___ Records for the task
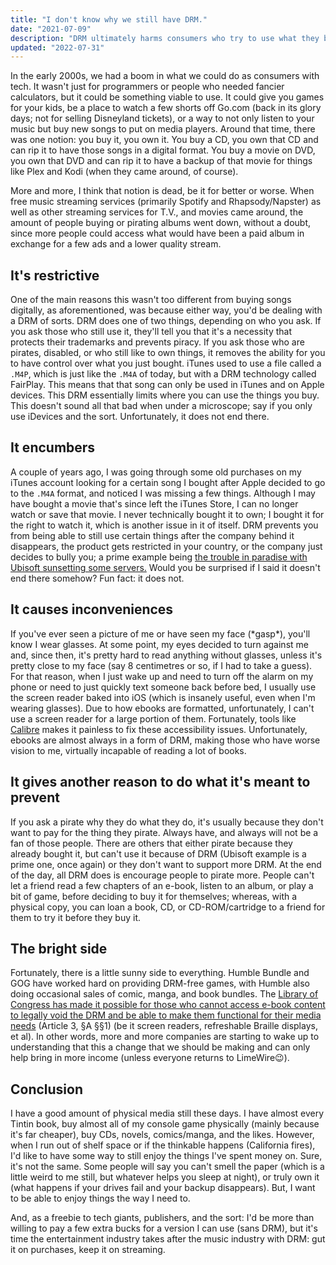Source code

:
 ```yaml
---
title: "I don't know why we still have DRM."
date: "2021-07-09"
description: "DRM ultimately harms consumers who try to use what they buy."
updated: "2022-07-31"
---
```


In the early 2000s, we had a boom in what we could do as consumers with tech. It wasn't just for programmers or people who needed fancier calculators, but it could be something viable to use. It could give you games for your kids, be a place to watch a few shorts off Go.com (back in its glory days; not for selling Disneyland tickets), or a way to not only listen to your music but buy new songs to put on media players. Around that time, there was one notion: you buy it, you own it. You buy a CD, you own that CD and can rip it to have those songs in a digital format. You buy a movie on DVD, you own that DVD and can rip it to have a backup of that movie for things like Plex and Kodi (when they came around, of course).

More and more, I think that notion is dead, be it for better or worse. When free music streaming services (primarily Spotify and Rhapsody/Napster) as well as other streaming services for T.V., and movies came around, the amount of people buying or pirating albums went down, without a doubt, since more people could access what would have been a paid album in exchange for a few ads and a lower quality stream.

## It's restrictive
One of the main reasons this wasn't too different from buying songs digitally, as aforementioned, was because either way, you'd be dealing with a DRM of sorts. DRM does one of two things, depending on who you ask. If you ask those who still use it, they'll tell you that it's a necessity that protects their trademarks and prevents piracy. If you ask those who are pirates, disabled, or who still like to own things, it removes the ability for you to have control over what you just bought. iTunes used to use a file called a `.M4P`, which is just like the `.M4A` of today, but with a DRM technology called FairPlay. This means that that song can only be used in iTunes and on Apple devices. This DRM essentially limits where you can use the things you buy. This doesn't sound all that bad when under a microscope; say if you only use iDevices and the sort. Unfortunately, it does not end there.

## It encumbers
A couple of years ago, I was going through some old purchases on my iTunes account looking for a certain song I bought after Apple decided to go to the `.M4A` format, and noticed I was missing a few things. Although I may have bought a movie that's since left the iTunes Store, I can no longer watch or save that movie. I never technically bought it to own; I bought it for the right to watch it, which is another issue in it of itself. DRM prevents you from being able to still use certain things after the company behind it disappears, the product gets restricted in your country, or the company just decides to bully you; a prime example being [the trouble in paradise with Ubisoft sunsetting some servers.](https://kotaku.com/ubisoft-screws-up-drm-servers-then-somehow-makes-thing-1847232712) Would you be surprised if I said it doesn't end there somehow? Fun fact: it does not.

## It causes inconveniences
If you've ever seen a picture of me or have seen my face (\*gasp\*), you'll know I wear glasses. At some point, my eyes decided to turn against me and, since then, it's pretty hard to read anything without glasses, unless it's pretty close to my face (say 8 centimetres or so, if I had to take a guess). For that reason, when I just wake up and need to turn off the alarm on my phone or need to just quickly text someone back before bed, I usually use the screen reader baked into iOS (which is insanely useful, even when I'm wearing glasses). Due to how ebooks are formatted, unfortunately, I can't use a screen reader for a large portion of them. Fortunately, tools like [Calibre](https://calibre-ebook.com/) makes it painless to fix these accessibility issues. Unfortunately, ebooks are almost always in a form of DRM, making those who have worse vision to me, virtually incapable of reading a lot of books.

## It gives another reason to do what it's meant to prevent
If you ask a pirate why they do what they do, it's usually because they don't want to pay for the thing they pirate. Always have, and always will not be a fan of those people. There are others that either pirate because they already bought it, but can't use it because of DRM (Ubisoft example is a prime one, once again) or they don't want to support more DRM. At the end of the day, all DRM does is encourage people to pirate more. People can't let a friend read a few chapters of an e-book, listen to an album, or play a bit of game, before deciding to buy it for themselves; whereas, with a physical copy, you can loan a book, CD, or CD-ROM/cartridge to a friend for them to try it before they buy it.

## The bright side
Fortunately, there is a little sunny side to everything. Humble Bundle and GOG have worked hard on providing DRM-free games, with Humble also doing occasional sales of comic, manga, and book bundles. The [Library of Congress has made it possible for those who cannot access e-book content to legally void the DRM and be able to make them functional for their media needs](https://www.federalregister.gov/documents/2018/10/26/2018-23241/exemption-to-prohibition-on-circumvention-of-copyright-protection-systems-for-access-control) (Article 3, §A §§1) (be it screen readers, refreshable Braille displays, et al). In other words, more and more companies are starting to wake up to understanding that this a change that we should be making and can only help bring in more income (unless everyone returns to LimeWire:wink:).

## Conclusion
I have a good amount of physical media still these days. I have almost every Tintin book, buy almost all of my console game physically (mainly because it's far cheaper), buy CDs, novels, comics/manga, and the likes. However, when I run out of shelf space or if the thinkable happens (California fires), I'd like to have some way to still enjoy the things I've spent money on. Sure, it's not the same. Some people will say you can't smell the paper (which is a little weird to me still, but whatever helps you sleep at night), or truly own it (what happens if your drives fail and your backup disappears). But, I want to be able to enjoy things the way I need to.

And, as a freebie to tech giants, publishers, and the sort: I'd be more than willing to pay a few extra bucks for a version I can use (sans DRM), but it's time the entertainment industry takes after the music industry with DRM: gut it on purchases, keep it on streaming.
______
**What you need to do:** Only the lines above from the line with "## It gives" to the line with "## The bright side", those two lines included, should be reproduced exactly.

**Exercise output:**
## It gives another reason to do what it's meant to prevent
If you ask a pirate why they do what they do, it's usually because they don't want to pay for the thing they pirate. Always have, and always will not be a fan of those people. There are others that either pirate because they already bought it, but can't use it because of DRM (Ubisoft example is a prime one, once again) or they don't want to support more DRM. At the end of the day, all DRM does is encourage people to pirate more. People can't let a friend read a few chapters of an e-book, listen to an album, or play a bit of game, before deciding to buy it for themselves; whereas, with a physical copy, you can loan a book, CD, or CD-ROM/cartridge to a friend for them to try it before they buy it.

## The bright side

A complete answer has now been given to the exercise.